Often the word “hidden” appears in the statement instead of “occluded”. I have been unable to find a solid citation for either statement. Would you please help?
Reply from Quote Investigator: The 1962 collection “Creative America” included a piece by James Baldwin titled “The Creative Process”. Baldwin discussed the mindset and intentions of an artist within a society. Emphasis added to excerpts by QI:1
Society must accept some things as real; but he must always know that the visible reality hides a deeper one, and that all our action and all our achievement rests on things unseen. A society must assume that it is stable, but the artist must know, and he must let us know, that there is nothing stable under heaven. One cannot possibly build a school, teach a child, or drive a car without taking some things for granted. The artist cannot and must not take anything for granted, but must drive to the heart of every answer and expose the question the answer hides.

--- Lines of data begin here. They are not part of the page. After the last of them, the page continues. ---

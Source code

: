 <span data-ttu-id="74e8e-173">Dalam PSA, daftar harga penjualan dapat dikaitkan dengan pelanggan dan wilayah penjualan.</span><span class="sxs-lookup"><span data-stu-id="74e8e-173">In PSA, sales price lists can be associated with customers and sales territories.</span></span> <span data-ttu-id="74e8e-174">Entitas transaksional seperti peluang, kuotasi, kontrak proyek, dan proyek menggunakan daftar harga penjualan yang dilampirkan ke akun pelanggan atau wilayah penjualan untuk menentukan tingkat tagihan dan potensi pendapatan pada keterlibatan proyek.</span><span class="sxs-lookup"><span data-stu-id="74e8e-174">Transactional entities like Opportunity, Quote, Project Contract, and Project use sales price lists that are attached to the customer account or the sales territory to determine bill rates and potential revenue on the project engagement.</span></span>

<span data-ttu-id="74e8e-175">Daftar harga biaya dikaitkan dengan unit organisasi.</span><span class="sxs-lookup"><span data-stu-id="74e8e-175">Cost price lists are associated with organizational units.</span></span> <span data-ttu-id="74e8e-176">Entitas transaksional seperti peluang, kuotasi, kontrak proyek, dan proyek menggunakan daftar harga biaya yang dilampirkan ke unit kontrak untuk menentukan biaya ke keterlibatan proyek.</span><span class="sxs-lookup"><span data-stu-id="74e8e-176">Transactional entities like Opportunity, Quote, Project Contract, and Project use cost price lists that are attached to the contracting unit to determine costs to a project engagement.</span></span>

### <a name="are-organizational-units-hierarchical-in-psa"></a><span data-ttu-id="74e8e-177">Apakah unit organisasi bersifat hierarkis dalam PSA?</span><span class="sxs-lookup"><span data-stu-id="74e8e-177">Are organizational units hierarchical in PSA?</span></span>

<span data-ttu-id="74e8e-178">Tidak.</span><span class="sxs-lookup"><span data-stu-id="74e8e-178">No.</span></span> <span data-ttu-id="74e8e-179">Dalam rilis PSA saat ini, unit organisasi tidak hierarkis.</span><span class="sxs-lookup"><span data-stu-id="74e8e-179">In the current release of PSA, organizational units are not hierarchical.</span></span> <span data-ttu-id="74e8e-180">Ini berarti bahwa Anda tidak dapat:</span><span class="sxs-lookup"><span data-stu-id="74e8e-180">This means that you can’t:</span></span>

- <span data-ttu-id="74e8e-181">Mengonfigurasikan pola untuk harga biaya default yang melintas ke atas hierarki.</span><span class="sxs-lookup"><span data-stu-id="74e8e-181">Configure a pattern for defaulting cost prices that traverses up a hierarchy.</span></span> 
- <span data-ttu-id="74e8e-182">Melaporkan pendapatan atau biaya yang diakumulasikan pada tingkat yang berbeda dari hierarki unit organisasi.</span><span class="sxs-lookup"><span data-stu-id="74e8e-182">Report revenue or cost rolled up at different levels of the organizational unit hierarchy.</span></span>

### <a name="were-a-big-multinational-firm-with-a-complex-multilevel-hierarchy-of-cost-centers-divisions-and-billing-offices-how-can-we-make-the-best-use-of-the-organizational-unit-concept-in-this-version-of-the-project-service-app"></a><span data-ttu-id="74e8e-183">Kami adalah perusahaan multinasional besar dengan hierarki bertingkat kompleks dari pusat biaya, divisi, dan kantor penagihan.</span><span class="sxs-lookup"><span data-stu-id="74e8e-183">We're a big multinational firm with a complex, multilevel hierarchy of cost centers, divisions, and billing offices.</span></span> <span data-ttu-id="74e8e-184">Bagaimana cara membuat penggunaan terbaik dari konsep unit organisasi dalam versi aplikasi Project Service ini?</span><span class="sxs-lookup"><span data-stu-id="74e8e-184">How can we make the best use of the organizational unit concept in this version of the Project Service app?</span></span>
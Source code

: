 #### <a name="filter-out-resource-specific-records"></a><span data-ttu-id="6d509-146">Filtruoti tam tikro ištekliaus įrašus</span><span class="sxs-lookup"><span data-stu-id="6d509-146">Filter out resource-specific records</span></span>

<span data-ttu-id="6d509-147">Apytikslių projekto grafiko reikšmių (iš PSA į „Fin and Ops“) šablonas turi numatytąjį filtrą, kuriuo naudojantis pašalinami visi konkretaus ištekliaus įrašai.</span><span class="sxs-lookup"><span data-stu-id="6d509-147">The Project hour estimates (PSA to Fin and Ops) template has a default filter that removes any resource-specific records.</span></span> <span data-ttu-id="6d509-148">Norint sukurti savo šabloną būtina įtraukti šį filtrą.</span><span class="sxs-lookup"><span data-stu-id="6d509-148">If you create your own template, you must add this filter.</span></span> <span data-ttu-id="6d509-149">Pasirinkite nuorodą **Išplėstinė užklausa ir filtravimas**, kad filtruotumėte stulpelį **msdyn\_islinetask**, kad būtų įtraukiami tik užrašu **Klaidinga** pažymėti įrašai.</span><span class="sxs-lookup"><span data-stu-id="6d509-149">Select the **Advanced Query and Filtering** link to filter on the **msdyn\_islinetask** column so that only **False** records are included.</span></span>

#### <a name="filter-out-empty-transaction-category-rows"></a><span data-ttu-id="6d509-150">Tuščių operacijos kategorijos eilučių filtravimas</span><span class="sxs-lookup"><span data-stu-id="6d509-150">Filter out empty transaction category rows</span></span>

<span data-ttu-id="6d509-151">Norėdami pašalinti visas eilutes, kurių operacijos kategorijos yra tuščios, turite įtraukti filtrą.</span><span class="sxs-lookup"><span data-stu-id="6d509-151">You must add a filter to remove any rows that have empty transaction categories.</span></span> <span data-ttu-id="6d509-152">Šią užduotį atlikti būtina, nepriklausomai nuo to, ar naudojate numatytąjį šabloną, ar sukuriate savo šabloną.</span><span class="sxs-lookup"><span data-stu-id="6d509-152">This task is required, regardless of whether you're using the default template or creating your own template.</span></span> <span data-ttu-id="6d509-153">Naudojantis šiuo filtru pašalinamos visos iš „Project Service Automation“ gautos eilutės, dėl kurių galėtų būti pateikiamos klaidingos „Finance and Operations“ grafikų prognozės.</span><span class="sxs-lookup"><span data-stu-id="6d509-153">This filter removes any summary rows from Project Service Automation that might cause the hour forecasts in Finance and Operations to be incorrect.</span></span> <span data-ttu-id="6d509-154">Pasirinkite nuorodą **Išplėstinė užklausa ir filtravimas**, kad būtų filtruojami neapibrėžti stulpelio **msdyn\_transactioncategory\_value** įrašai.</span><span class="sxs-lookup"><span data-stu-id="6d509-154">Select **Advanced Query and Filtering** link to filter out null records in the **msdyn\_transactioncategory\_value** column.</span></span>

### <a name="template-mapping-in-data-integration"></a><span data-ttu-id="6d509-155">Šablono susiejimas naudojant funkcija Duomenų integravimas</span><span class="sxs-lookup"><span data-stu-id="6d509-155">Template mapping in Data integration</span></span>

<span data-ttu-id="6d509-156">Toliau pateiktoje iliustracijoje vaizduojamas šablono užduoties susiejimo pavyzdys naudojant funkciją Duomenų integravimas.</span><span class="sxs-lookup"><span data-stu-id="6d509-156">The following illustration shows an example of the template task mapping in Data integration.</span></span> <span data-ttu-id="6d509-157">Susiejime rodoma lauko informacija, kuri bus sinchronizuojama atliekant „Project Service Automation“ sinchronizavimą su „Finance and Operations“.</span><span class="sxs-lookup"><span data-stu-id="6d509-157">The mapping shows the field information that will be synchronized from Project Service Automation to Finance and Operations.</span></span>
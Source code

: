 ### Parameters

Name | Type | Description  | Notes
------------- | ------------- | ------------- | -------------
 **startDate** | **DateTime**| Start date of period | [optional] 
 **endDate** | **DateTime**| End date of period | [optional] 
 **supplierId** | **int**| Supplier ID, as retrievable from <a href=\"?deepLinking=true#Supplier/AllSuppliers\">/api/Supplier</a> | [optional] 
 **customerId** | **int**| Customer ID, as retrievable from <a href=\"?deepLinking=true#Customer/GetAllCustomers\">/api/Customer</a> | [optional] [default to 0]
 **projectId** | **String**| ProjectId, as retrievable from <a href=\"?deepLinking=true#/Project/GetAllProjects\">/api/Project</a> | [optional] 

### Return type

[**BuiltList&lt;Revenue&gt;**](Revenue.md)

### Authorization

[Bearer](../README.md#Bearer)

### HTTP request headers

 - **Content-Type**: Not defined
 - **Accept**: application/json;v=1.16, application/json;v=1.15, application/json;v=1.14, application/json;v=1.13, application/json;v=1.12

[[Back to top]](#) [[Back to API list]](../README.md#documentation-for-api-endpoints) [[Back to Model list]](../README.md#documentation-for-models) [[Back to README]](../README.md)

QI conjectures that the statement under analysis evolved from the final sentence highlighted above. It is possible that Baldwin penned more than one version of this thought, but QI has not yet discovered a closer match to the target statement.
Below are additional selected citations in chronological order.
Continue reading “Quote Origin: The Artist . . . Must Drive To the Heart of Every Answer and Expose the Question the Answer Hides”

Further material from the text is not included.